INSTRUCTIONS TO FOLLOW: Give the number of lines in the records below that contain the word "shanghai". State only that number.

RECORD SET:
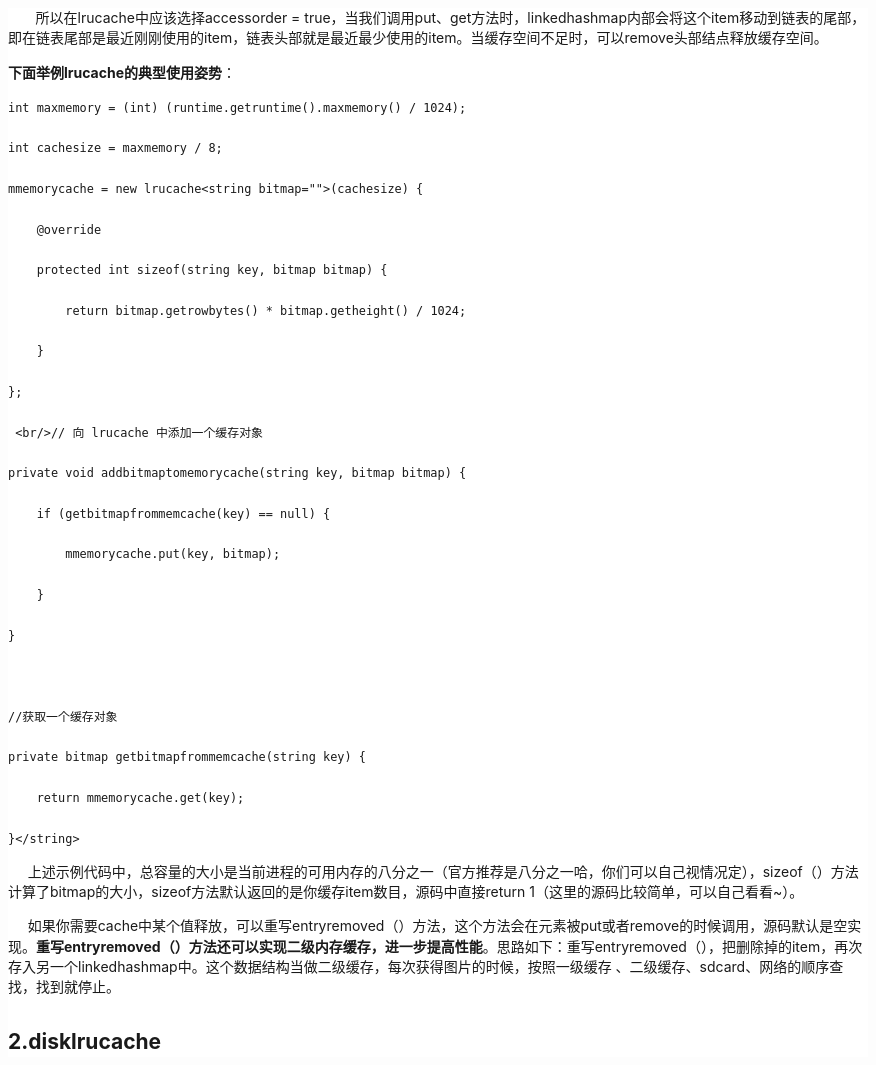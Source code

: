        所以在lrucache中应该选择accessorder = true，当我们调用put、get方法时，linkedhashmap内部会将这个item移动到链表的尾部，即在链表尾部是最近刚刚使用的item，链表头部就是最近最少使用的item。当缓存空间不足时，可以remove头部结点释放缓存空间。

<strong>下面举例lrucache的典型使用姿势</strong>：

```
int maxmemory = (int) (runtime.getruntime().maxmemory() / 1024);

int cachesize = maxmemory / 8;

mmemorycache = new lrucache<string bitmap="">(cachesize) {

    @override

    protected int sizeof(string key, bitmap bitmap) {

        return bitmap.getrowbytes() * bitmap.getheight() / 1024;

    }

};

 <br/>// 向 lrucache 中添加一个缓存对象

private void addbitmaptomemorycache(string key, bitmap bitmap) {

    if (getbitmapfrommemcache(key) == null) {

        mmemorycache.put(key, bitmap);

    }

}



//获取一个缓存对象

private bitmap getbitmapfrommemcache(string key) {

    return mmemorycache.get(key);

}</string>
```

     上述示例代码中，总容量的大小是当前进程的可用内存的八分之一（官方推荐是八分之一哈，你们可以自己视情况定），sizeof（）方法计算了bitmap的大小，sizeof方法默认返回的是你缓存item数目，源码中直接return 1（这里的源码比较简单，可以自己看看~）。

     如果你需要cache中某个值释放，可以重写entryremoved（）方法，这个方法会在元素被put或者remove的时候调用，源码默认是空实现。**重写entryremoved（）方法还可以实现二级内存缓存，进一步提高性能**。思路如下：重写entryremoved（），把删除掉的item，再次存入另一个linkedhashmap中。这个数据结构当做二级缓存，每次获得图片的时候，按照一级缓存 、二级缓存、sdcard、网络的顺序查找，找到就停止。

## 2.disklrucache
* * *
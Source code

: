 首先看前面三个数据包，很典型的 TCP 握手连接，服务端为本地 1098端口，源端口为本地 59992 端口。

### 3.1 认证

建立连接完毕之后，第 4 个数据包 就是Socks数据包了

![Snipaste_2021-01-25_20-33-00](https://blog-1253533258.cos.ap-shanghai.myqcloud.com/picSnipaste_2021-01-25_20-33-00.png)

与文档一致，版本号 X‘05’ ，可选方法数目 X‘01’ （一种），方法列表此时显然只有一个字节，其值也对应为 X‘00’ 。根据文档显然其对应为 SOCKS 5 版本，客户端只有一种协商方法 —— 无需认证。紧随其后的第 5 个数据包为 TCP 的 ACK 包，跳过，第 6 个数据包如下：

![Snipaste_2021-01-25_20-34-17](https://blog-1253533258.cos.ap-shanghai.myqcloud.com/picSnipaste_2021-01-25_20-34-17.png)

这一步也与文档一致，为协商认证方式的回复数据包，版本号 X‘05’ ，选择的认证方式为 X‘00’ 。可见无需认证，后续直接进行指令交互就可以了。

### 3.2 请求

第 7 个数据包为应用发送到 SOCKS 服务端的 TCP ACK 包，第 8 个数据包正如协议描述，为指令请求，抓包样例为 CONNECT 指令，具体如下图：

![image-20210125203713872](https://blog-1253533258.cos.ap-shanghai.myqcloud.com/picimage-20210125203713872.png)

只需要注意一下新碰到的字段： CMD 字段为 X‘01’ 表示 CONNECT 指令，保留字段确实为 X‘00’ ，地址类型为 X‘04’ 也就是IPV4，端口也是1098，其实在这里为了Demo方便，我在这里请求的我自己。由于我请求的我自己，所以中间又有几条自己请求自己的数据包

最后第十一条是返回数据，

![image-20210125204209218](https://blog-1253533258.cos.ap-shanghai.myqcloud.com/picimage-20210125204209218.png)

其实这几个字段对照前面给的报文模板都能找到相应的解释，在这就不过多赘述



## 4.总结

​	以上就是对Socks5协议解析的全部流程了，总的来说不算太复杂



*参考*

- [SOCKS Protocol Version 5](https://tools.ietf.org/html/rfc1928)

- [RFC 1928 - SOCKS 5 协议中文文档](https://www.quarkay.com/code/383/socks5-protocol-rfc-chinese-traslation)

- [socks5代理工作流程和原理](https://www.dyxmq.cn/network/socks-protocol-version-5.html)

ANSWER BELOW: 4